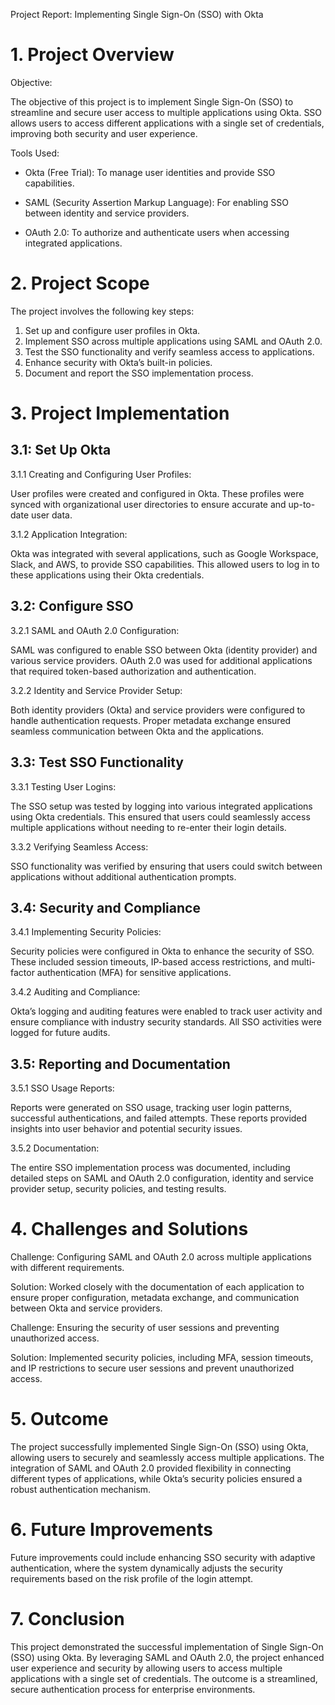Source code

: Project Report: Implementing Single Sign-On (SSO) with Okta

# 1. Project Overview
 
Objective:
 
The objective of this project is to implement Single Sign-On (SSO) to streamline and secure user access to multiple applications using Okta. SSO allows users to access different applications with a single set of credentials, improving both security and user experience.
 
Tools Used:
 
- Okta (Free Trial): To manage user identities and provide SSO capabilities.
 
- SAML (Security Assertion Markup Language): For enabling SSO between identity and service providers.
 
- OAuth 2.0: To authorize and authenticate users when accessing integrated applications.
 
# 2. Project Scope
 
The project involves the following key steps:  
 1. Set up and configure user profiles in Okta.  
 2. Implement SSO across multiple applications using SAML and OAuth 2.0.  
 3. Test the SSO functionality and verify seamless access to applications.  
 4. Enhance security with Okta’s built-in policies.  
 5. Document and report the SSO implementation process.
 
# 3. Project Implementation
 
## 3.1: Set Up Okta
 
3.1.1 Creating and Configuring User Profiles:
 
User profiles were created and configured in Okta. These profiles were synced with organizational user directories to ensure accurate and up-to-date user data.
 
3.1.2 Application Integration:
 
Okta was integrated with several applications, such as Google Workspace, Slack, and AWS, to provide SSO capabilities. This allowed users to log in to these applications using their Okta credentials.
 
## 3.2: Configure SSO
 
3.2.1 SAML and OAuth 2.0 Configuration:
 
SAML was configured to enable SSO between Okta (identity provider) and various service providers. OAuth 2.0 was used for additional applications that required token-based authorization and authentication.
 
3.2.2 Identity and Service Provider Setup:
 
Both identity providers (Okta) and service providers were configured to handle authentication requests. Proper metadata exchange ensured seamless communication between Okta and the applications.
 
## 3.3: Test SSO Functionality
 
3.3.1 Testing User Logins:
 
The SSO setup was tested by logging into various integrated applications using Okta credentials. This ensured that users could seamlessly access multiple applications without needing to re-enter their login details.
 
3.3.2 Verifying Seamless Access:
 
SSO functionality was verified by ensuring that users could switch between applications without additional authentication prompts.
 
## 3.4: Security and Compliance
 
3.4.1 Implementing Security Policies:
 
Security policies were configured in Okta to enhance the security of SSO. These included session timeouts, IP-based access restrictions, and multi-factor authentication (MFA) for sensitive applications.
 
3.4.2 Auditing and Compliance:
 
Okta’s logging and auditing features were enabled to track user activity and ensure compliance with industry security standards. All SSO activities were logged for future audits.
 
## 3.5: Reporting and Documentation
 
3.5.1 SSO Usage Reports:
 
Reports were generated on SSO usage, tracking user login patterns, successful authentications, and failed attempts. These reports provided insights into user behavior and potential security issues.
 
3.5.2 Documentation:
 
The entire SSO implementation process was documented, including detailed steps on SAML and OAuth 2.0 configuration, identity and service provider setup, security policies, and testing results.
 
# 4. Challenges and Solutions
 
Challenge: Configuring SAML and OAuth 2.0 across multiple applications with different requirements.
 
Solution: Worked closely with the documentation of each application to ensure proper configuration, metadata exchange, and communication between Okta and service providers.
 
Challenge: Ensuring the security of user sessions and preventing unauthorized access.
 
Solution: Implemented security policies, including MFA, session timeouts, and IP restrictions to secure user sessions and prevent unauthorized access.
 
# 5. Outcome
 
The project successfully implemented Single Sign-On (SSO) using Okta, allowing users to securely and seamlessly access multiple applications. The integration of SAML and OAuth 2.0 provided flexibility in connecting different types of applications, while Okta’s security policies ensured a robust authentication mechanism.
 
# 6. Future Improvements
 
Future improvements could include enhancing SSO security with adaptive authentication, where the system dynamically adjusts the security requirements based on the risk profile of the login attempt.
 
# 7. Conclusion
 
This project demonstrated the successful implementation of Single Sign-On (SSO) using Okta. By leveraging SAML and OAuth 2.0, the project enhanced user experience and security by allowing users to access multiple applications with a single set of credentials. The outcome is a streamlined, secure authentication process for enterprise environments.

Your assignment: In the listing above, find the line holding "5. Document and" and the line holding "3.1.1 Creating and", then output those two lines and every line between them exactly.

Answer space:
 5. Document and report the SSO implementation process.
 
# 3. Project Implementation
 
## 3.1: Set Up Okta
 
3.1.1 Creating and Configuring User Profiles:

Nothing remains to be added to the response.